• REQUIREMENT
Skip every picture while you write out the records below, from the first line through the one that contains "#### loadAnnotationsWithDocInfo", both ends kept.

• SUPPLIED ENTRIES
•••••
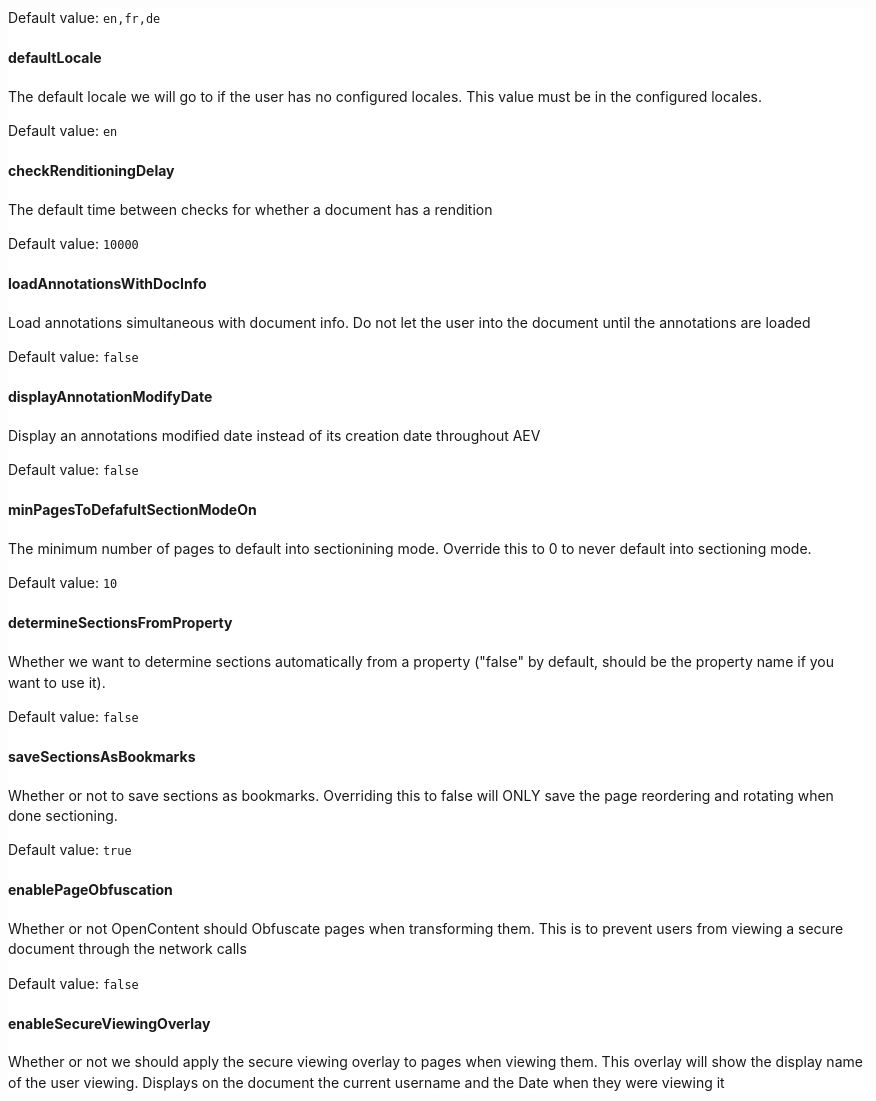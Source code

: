 Default value: `en,fr,de`

#### defaultLocale

The default locale we will go to if the user has no configured locales. This value must be in the configured locales.

Default value: `en`

#### checkRenditioningDelay

The default time between checks for whether a document has a rendition

Default value: `10000`

#### loadAnnotationsWithDocInfo

Load annotations simultaneous with document info. Do not let the user into the document until the annotations are loaded

Default value: `false`

#### displayAnnotationModifyDate

Display an annotations modified date instead of its creation date throughout AEV

Default value: `false`

#### minPagesToDefafultSectionModeOn

The minimum number of pages to default into sectionining mode. Override this to 0 to never default into sectioning mode.

Default value: `10`

#### determineSectionsFromProperty

Whether we want to determine sections automatically from a property ("false" by default, should be the property name if you want to use it).

Default value: `false`

#### saveSectionsAsBookmarks

Whether or not to save sections as bookmarks. Overriding this to false will ONLY save the page reordering and rotating when done sectioning.

Default value: `true`

#### enablePageObfuscation

Whether or not OpenContent should Obfuscate pages when transforming them. This is to prevent users from viewing a secure document through the network calls

Default value: `false`

#### enableSecureViewingOverlay

Whether or not we should apply the secure viewing overlay to pages when viewing them. This overlay will show the display name of the user viewing. Displays on the document the current username and the Date when they were viewing it
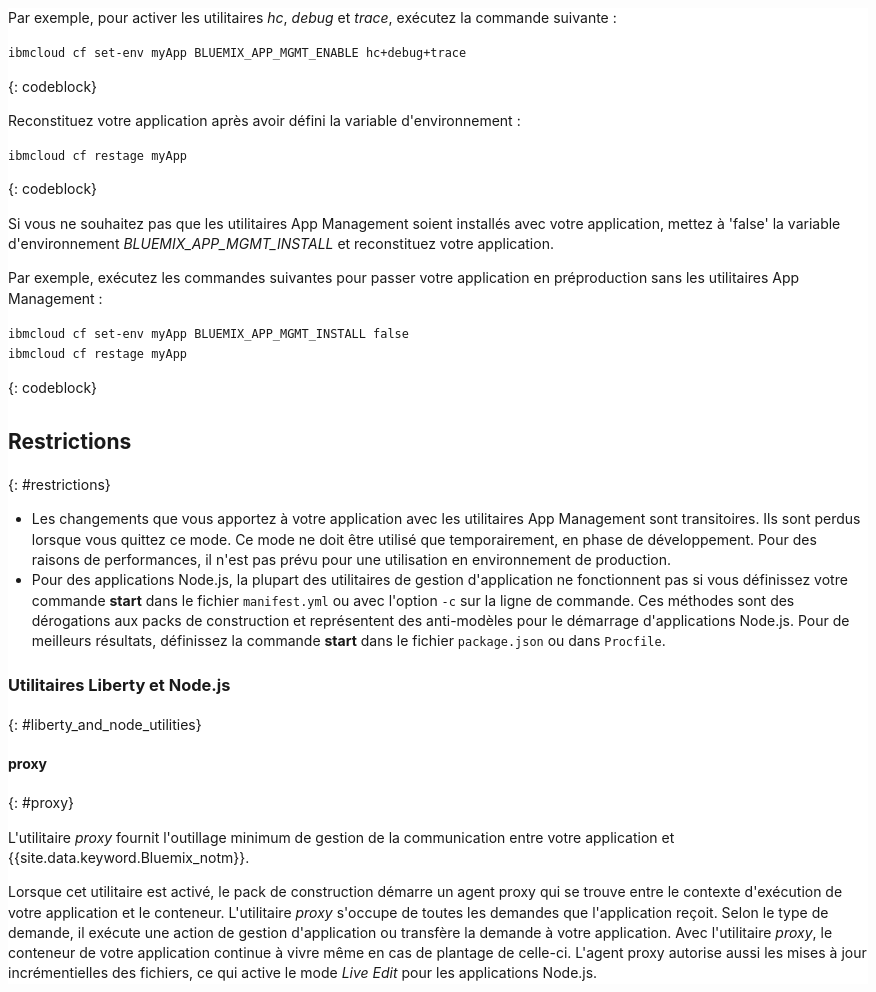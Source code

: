 Par exemple, pour activer les utilitaires *hc*, *debug* et *trace*, exécutez la commande suivante :

```
ibmcloud cf set-env myApp BLUEMIX_APP_MGMT_ENABLE hc+debug+trace
```
{: codeblock}

Reconstituez votre application après avoir défini la variable d'environnement :

```
ibmcloud cf restage myApp
```
{: codeblock}

Si vous ne souhaitez pas que les utilitaires App Management soient installés avec votre application, mettez à 'false' la variable d'environnement *BLUEMIX_APP_MGMT_INSTALL* et reconstituez votre application.

Par exemple, exécutez les commandes suivantes pour passer votre application en préproduction sans les utilitaires App Management :

```
ibmcloud cf set-env myApp BLUEMIX_APP_MGMT_INSTALL false
ibmcloud cf restage myApp
```
{: codeblock}

## Restrictions
{: #restrictions}
* Les changements que vous apportez à votre application avec les utilitaires App Management sont transitoires. Ils sont perdus lorsque vous quittez ce mode. Ce mode ne doit être utilisé que temporairement, en phase de développement. Pour des raisons de performances, il n'est pas prévu pour une utilisation en environnement de production.
* Pour des applications Node.js, la plupart des utilitaires de gestion d'application ne fonctionnent pas si vous définissez votre commande **start** dans le fichier `manifest.yml` ou avec l'option `-c` sur la ligne de commande. Ces méthodes sont des dérogations aux packs de construction et représentent des anti-modèles pour le démarrage d'applications Node.js. Pour de meilleurs résultats, définissez la commande **start** dans le fichier `package.json` ou dans `Procfile`.

### Utilitaires Liberty et Node.js
{: #liberty_and_node_utilities}

#### proxy
{: #proxy}

L'utilitaire *proxy* fournit l'outillage minimum de gestion de la communication entre votre application et {{site.data.keyword.Bluemix_notm}}.

Lorsque cet utilitaire est activé, le pack de construction démarre un agent proxy qui se trouve entre le contexte d'exécution de votre application et le conteneur.  L'utilitaire *proxy* s'occupe de toutes les demandes que l'application reçoit. Selon le type de demande, il exécute une action de gestion d'application ou transfère la demande à votre application. Avec l'utilitaire *proxy*, le conteneur de votre application continue à vivre même en cas de plantage de celle-ci. L'agent proxy autorise aussi les mises à jour incrémentielles des fichiers, ce qui active le mode *Live Edit* pour les applications Node.js.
•••••
• RESPONSE
Source code

: Default value: `en,fr,de`

#### defaultLocale

The default locale we will go to if the user has no configured locales. This value must be in the configured locales.

Default value: `en`

#### checkRenditioningDelay

The default time between checks for whether a document has a rendition

Default value: `10000`

#### loadAnnotationsWithDocInfo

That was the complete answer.